When CIOs were evaluating capital budgets last fall, major decisions were made by weighing the relationship between investments and how those dollars would drive the organization towards its goals. Some of those investment decisions were likely part of a long-term strategic plan, and in many case, a compelling return on investment (ROI). ROI was probably required in order to gain committee or board approval. It's all about the ROI. This is how we make critical capital spending decisions, right?

But there's another ROI that often goes overlooked. How are you measuring the ongoing investment you make each month in your most valuable asset - your people?

As the CIO:

  • Can you measure how your department's human capital investment contributes to overall patient care?

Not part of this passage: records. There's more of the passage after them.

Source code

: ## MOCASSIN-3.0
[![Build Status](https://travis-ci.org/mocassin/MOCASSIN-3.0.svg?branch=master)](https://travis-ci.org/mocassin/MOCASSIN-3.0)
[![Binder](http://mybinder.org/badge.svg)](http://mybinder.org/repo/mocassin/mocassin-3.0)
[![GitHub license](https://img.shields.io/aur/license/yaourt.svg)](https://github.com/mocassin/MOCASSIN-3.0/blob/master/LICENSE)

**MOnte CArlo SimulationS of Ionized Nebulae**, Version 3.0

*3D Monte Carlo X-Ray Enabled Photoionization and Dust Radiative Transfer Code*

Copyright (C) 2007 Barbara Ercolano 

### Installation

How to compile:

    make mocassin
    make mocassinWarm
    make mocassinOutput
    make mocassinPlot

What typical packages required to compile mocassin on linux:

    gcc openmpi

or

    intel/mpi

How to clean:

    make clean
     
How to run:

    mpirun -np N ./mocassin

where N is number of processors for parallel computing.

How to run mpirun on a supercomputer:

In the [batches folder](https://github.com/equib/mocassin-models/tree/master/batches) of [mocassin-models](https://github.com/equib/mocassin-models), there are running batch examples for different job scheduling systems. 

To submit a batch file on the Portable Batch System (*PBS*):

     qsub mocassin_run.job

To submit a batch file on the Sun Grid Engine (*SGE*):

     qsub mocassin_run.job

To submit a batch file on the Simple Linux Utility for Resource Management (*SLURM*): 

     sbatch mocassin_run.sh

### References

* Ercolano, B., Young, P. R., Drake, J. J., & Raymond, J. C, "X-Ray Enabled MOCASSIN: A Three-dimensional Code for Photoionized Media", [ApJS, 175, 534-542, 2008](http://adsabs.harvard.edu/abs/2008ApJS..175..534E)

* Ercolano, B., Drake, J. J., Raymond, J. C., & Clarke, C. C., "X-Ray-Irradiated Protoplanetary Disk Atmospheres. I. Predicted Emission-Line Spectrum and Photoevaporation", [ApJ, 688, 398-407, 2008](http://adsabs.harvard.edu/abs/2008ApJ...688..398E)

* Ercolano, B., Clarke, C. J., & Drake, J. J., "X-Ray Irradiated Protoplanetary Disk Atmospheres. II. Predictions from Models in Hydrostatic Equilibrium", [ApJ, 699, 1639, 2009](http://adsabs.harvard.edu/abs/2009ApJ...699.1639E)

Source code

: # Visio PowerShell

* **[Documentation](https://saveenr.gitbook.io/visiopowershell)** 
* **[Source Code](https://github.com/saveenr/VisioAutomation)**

  • Are you tracking measurable data that links your specific IT initiatives to an increase in service levels?

  • How do the stakeholders in your health system view the quality of IT delivery?

Developing and measuring this data, then sharing the metrics with your team, increases overall performance and morale. More importantly, it allows your employees to put an “X” on the real value they bring to the organization. It matters more than you might think. It's amazing how most people respond and take on an increased level of responsibility when they understand the value of their work. It's just human nature.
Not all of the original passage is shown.